Hi, I'm currently learning about the effect of exercise on heart rate. I have a few textbooks which I generally use, however they present conflicting information.

So when you exercise, muscles respire at a faster rate and as a result, there is a higher concentration of CO2 in the blood which dissolves to form an acidic solution. This is detected by chemoreceptors in the arteries (e.g. carotid and aorta) and this decrease in pH causes the heart to pump at a faster rate to aid the removal of CO2 at the lungs (the faster heart rate means that the concentration gradient between O2 and CO2 in the lungs is maintained). [I think this bit is correct- could someone confirm?]

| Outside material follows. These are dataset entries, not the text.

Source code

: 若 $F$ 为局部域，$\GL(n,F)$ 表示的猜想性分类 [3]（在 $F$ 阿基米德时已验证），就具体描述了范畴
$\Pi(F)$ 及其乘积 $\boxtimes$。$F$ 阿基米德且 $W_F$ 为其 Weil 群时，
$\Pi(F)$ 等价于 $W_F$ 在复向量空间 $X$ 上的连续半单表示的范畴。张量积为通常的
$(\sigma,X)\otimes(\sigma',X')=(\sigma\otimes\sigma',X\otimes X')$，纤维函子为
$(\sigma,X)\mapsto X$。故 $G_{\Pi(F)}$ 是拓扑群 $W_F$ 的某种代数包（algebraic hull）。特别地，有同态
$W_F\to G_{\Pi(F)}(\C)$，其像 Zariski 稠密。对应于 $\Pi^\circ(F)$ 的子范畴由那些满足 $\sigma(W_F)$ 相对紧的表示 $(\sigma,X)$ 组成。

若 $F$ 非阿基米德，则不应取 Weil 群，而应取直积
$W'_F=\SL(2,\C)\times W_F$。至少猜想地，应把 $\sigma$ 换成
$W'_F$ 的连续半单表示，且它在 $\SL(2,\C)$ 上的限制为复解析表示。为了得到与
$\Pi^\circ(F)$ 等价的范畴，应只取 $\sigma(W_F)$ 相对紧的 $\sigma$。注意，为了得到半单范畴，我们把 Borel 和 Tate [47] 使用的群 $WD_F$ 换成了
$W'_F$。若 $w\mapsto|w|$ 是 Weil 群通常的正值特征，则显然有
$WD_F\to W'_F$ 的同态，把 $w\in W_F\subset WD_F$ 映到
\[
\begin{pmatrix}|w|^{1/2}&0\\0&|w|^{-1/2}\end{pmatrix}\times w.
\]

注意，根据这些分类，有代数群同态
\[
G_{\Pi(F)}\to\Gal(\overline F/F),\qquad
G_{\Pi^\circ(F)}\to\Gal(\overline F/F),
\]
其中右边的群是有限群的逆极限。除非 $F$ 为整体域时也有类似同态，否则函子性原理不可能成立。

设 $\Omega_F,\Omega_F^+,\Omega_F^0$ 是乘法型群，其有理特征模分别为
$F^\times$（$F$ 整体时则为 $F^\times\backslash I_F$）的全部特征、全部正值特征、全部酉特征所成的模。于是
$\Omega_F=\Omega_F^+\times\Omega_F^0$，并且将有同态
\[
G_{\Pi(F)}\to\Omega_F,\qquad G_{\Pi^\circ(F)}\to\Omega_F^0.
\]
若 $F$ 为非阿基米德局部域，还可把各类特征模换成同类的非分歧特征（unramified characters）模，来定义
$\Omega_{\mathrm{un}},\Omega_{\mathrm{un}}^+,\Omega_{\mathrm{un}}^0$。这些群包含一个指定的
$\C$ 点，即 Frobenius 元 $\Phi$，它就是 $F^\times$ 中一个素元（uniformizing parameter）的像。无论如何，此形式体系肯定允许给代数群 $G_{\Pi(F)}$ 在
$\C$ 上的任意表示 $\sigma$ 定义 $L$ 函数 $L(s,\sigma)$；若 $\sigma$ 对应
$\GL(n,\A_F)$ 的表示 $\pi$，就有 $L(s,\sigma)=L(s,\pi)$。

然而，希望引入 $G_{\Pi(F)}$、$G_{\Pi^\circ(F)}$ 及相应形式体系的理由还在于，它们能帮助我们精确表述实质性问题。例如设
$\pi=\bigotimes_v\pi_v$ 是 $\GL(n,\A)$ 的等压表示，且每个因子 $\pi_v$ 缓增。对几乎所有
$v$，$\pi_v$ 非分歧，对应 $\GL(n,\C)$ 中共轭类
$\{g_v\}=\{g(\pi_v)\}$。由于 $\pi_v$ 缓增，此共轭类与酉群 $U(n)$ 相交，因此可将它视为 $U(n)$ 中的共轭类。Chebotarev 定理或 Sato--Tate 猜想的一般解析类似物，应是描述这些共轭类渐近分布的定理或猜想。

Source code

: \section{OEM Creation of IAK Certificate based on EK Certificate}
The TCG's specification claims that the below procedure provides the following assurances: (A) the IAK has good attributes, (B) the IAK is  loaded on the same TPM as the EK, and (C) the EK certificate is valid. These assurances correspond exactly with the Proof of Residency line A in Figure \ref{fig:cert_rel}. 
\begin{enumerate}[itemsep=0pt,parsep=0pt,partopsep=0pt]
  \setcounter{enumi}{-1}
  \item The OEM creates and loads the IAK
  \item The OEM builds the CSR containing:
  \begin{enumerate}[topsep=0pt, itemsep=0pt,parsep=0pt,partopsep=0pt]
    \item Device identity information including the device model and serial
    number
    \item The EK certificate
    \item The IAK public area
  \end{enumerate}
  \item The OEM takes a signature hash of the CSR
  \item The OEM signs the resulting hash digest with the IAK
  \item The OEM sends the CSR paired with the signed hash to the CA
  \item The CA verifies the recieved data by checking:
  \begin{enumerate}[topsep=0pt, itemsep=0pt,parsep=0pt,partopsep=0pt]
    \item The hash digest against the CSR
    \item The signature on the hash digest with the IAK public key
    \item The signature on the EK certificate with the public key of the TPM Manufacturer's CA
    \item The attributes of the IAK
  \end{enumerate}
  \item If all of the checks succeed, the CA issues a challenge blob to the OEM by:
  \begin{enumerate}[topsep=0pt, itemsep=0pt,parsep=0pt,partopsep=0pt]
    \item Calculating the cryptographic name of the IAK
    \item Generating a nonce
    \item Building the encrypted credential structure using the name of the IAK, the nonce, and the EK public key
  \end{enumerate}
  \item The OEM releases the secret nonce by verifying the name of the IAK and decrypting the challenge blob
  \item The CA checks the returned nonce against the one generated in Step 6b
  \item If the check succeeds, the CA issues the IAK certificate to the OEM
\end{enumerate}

During exercise however, the increasing heart rate is also due to the stretch receptors present in the arteries and in the aorta of the heart. During exercise, the muscles contract harder and more frequently which causes more blood to be pushed into the atria of the heart. This means that there is a larger volume of blood in the atria which causes blood pressure to increase. This 'stretches' the stretch receptors which sends nervous impulses to the cardiovascular centre in the medulla oblongata, which sends an impulse via the parasympathetic nerve to the heart causing heart rate to decrease and blood pressure to also fall. [This makes sense, however by this logic, shouldn't there be a fall in blood pressure during exercise? Or there should be a slight increase in heart rate (as BP rises) but then this is regulated to control BP and so HR will subsequently fall?]

Thanks for your help!
Reply 1
Original post by Bazinga?
Hi, I'm currently learning about the effect of exercise on heart rate. I have a few textbooks which I generally use, however they present conflicting information.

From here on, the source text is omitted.